Washington, D.C. – Leading consumer and medical groups support the Stop Tip-Overs of Unstable, Risky Dressers on Youth (STURDY) Act of 2019 (H.R.2211), recently introduced by Rep. Jan Schakowsky (D-IL), as a needed step to help prevent more children from being injured and killed by furniture tip-overs. The bill is currently co-sponsored by Reps. Tony Cardenas (D-CA), Kathy Castor (D-FL), Jerry McNerney (D-CA), Tom O’Halleran (D-AZ), Bobby Rush (D-IL), and Darren Soto (D-FL).
According to the U.S. Consumer Product Safety Commission (CPSC), one child dies every 10 days from a furniture or TV tip-over.
The STURDY Act would require the CPSC to create a mandatory rule for free-standing clothing storage units to protect children from tip-over incidents. The rule would:
- Cover all clothing units, even those under 30 inches
- Require testing to simulate the weights of children up to 72 months of age
- Require testing measures to account for scenarios involving carpeting, loaded drawers, and the dynamic force of a climbing child
- Mandate strong warning requirements
- Require the CPSC to issue the mandatory standard within one year of enactment
“Too many families have experienced the ultimate loss, the death of a child, because the Consumer Product Safety Commission has deferred to inadequate voluntary standards for too long and failed to effectively execute recalls,” said Rep.
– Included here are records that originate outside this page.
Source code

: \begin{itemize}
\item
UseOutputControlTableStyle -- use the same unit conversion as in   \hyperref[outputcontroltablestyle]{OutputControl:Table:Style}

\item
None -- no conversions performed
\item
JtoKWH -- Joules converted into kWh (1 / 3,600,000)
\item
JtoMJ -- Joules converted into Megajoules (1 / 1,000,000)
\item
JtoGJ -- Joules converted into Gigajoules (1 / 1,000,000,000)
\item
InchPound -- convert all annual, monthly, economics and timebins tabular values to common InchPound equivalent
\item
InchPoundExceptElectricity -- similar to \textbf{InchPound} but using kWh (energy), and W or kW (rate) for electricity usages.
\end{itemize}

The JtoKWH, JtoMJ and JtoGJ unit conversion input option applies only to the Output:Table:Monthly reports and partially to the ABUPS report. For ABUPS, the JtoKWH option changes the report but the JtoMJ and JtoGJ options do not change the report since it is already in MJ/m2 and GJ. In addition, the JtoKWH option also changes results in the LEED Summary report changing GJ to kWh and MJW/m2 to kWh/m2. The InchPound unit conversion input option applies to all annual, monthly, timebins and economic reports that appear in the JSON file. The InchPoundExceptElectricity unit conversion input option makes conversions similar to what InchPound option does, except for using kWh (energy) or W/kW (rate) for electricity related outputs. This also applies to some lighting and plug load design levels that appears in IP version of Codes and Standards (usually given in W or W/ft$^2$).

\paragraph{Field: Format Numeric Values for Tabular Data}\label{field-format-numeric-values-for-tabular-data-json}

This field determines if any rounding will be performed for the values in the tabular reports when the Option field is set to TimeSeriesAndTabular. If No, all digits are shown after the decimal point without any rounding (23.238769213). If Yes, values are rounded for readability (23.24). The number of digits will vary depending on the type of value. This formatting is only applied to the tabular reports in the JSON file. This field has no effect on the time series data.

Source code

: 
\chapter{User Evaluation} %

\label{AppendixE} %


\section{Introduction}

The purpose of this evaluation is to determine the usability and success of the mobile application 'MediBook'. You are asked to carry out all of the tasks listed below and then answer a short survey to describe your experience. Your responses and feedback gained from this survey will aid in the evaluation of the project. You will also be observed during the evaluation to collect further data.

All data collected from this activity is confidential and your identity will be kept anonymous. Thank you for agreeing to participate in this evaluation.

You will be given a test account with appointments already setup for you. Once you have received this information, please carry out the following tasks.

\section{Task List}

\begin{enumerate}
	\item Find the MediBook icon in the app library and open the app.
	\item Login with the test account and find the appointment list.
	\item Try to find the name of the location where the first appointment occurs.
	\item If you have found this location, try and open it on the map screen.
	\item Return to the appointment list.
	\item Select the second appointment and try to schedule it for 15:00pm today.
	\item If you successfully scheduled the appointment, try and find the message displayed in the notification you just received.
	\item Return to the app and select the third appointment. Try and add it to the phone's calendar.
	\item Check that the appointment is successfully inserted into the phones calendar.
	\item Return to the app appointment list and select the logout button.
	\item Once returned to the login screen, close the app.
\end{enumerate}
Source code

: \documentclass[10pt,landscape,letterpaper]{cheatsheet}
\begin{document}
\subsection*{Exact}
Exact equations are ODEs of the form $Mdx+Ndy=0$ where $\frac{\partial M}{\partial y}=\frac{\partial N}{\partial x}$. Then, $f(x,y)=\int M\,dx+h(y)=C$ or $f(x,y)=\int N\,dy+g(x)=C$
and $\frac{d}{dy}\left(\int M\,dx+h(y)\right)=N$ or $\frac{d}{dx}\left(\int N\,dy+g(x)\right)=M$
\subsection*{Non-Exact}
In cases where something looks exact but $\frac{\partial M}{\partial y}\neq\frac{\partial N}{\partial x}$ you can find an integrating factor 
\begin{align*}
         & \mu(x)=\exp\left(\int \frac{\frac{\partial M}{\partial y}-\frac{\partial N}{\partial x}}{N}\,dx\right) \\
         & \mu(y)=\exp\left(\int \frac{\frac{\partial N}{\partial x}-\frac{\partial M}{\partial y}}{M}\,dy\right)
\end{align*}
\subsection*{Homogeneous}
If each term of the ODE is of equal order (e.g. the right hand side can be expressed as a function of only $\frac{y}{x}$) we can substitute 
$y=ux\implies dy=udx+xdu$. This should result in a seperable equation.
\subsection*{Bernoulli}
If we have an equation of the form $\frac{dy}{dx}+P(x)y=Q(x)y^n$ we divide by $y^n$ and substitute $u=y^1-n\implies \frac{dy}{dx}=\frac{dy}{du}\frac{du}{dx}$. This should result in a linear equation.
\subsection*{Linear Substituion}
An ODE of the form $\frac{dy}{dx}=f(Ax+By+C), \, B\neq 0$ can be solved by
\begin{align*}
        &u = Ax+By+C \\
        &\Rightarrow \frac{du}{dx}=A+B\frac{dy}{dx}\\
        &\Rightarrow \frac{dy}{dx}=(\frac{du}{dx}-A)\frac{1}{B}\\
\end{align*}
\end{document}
Schakowsky.
American Academy of Pediatrics, Consumer Federation of America, Consumer Reports, Kids In Danger (KID), Parents Against Tip-overs (PAT), and Public Citizen applaud the legislation and reflect on its importance to children’s safety:
“March 2019 was 8 years since my son Shane died,” said Lisa Siefert of Shane’s Foundation and a founding member of Parents Against Tip-overs. “CPSC and manufacturers have delayed too long in making effective change to the standard. We can’t wait any longer.”
“I believe making a mandatory standard that takes into account real world use by a child with dynamic testing would have saved my son,” added Crystal Ellis of PAT, whose son Camden died when a 30” dresser tipped on him.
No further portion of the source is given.